= Gertrude Wilhelmsen =

American track & field athlete, discus thrower, javelin thrower, and softball player

Johanna Freda Gertrude Wilhelmsen (née Stelling; January 16, 1913 – March 19, 2005) was an American track and field athlete and softball player. She represented the United States at the 1936 Summer Olympics in Berlin, placing seventh in the women's javelin throw and eighth in the discus throw.

==Biography==

Gertrude Stelling was born in Puyallup, Washington on January 16, 1913. She took up track and field at Puyallup High School. She placed fourth in the javelin throw at the 1932 United States Olympic Trials, narrowly missing out on qualifying for the 1932 Summer Olympics; the top three in each event were named to the American Olympic team. Stelling married Andrew Wilhelmsen in November 1932; their first child was born in 1934.

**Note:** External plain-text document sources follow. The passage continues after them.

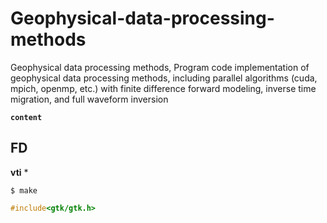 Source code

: # Geophysical-data-processing-methods
Geophysical data processing methods, Program code implementation of geophysical data processing methods, including parallel algorithms (cuda, mpich, openmp, etc.) with finite difference forward modeling, inverse time migration, and full waveform inversion

**`content`**
## FD
**vti**
* 
```shell
$ make
```
```c
#include<gtk/gtk.h>
```
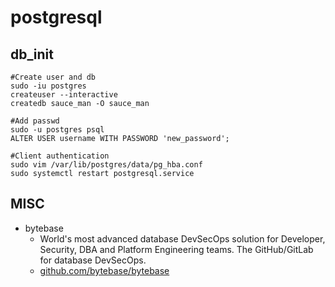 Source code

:# postgresql

## db_init

```shell
#Create user and db
sudo -iu postgres
createuser --interactive
createdb sauce_man -O sauce_man

#Add passwd
sudo -u postgres psql
ALTER USER username WITH PASSWORD 'new_password';

#Client authentication
sudo vim /var/lib/postgres/data/pg_hba.conf
sudo systemctl restart postgresql.service
```

## MISC

* bytebase
    * World's most advanced database DevSecOps solution for Developer, Security, DBA and Platform Engineering teams. The GitHub/GitLab for database DevSecOps.
    * [github.com/bytebase/bytebase](https://github.com/bytebase/bytebase) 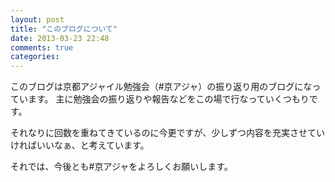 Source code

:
 ```yaml
---
layout: post
title: "このブログについて"
date: 2013-03-23 22:48
comments: true
categories: 
---
```


このブログは京都アジャイル勉強会（#京アジャ）の振り返り用のブログになっています。
主に勉強会の振り返りや報告などをこの場で行なっていくつもりです。

それなりに回数を重ねてきているのに今更ですが、少しずつ内容を充実させていければいいなぁ、と考えています。

それでは、今後とも#京アジャをよろしくお願いします。
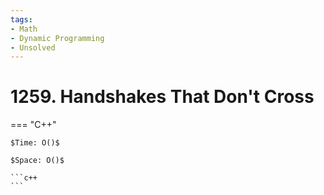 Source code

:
 ```yaml
---
tags:
- Math
- Dynamic Programming
- Unsolved
---
```



# 1259. Handshakes That Don't Cross

=== "C++"

    $Time: O()$

    $Space: O()$

    ```c++
    ```
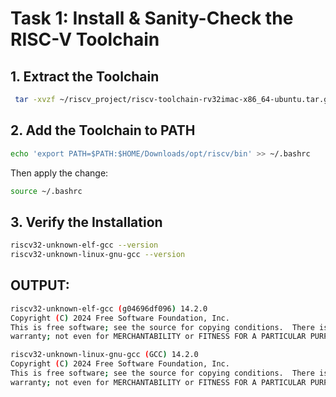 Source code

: 
# Task 1: Install & Sanity-Check the RISC-V Toolchain

## 1. Extract the Toolchain

```bash
 tar -xvzf ~/riscv_project/riscv-toolchain-rv32imac-x86_64-ubuntu.tar.gz -C ~/riscv_project
```
## 2. Add the Toolchain to PATH
   ```bash
   echo 'export PATH=$PATH:$HOME/Downloads/opt/riscv/bin' >> ~/.bashrc
   ```
   Then apply the change:
   ```bash
   source ~/.bashrc
   ```
## 3. Verify the Installation
   ```bash
   riscv32-unknown-elf-gcc --version
   riscv32-unknown-linux-gnu-gcc --version
```

## OUTPUT:

```bash
riscv32-unknown-elf-gcc (g04696df096) 14.2.0
Copyright (C) 2024 Free Software Foundation, Inc.
This is free software; see the source for copying conditions.  There is NO
warranty; not even for MERCHANTABILITY or FITNESS FOR A PARTICULAR PURPOSE.

riscv32-unknown-linux-gnu-gcc (GCC) 14.2.0
Copyright (C) 2024 Free Software Foundation, Inc.
This is free software; see the source for copying conditions.  There is NO
warranty; not even for MERCHANTABILITY or FITNESS FOR A PARTICULAR PURPOSE.
```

At the 1936 Olympic Trials Gertrude Wilhelmsen placed second in the discus throw (116 ft 9 in/35.59 m) and third in the javelin throw (119 ft 3 in/36.35 m), qualifying for the Olympic team in both events; in the javelin she defeated former world record holder Nan Gindele by a foot to win the last Olympic spot. She was the best American in both events at the Olympic Games in Berlin, placing seventh in the javelin throw and eighth in the discus throw.

In addition to track and field, Wilhelmsen competed in a variety of other sports, including softball, basketball and later golf. She was inducted in the Tacoma-Pierce County Baseball/Softball Hall of Fame as a fastpitch softball player in 1994. Wilhelmsen died in Puyallup on March 19, 2005.

Wilhelmsen competed in the 1992 Palm Desert Senior Olympics in track & field and other events.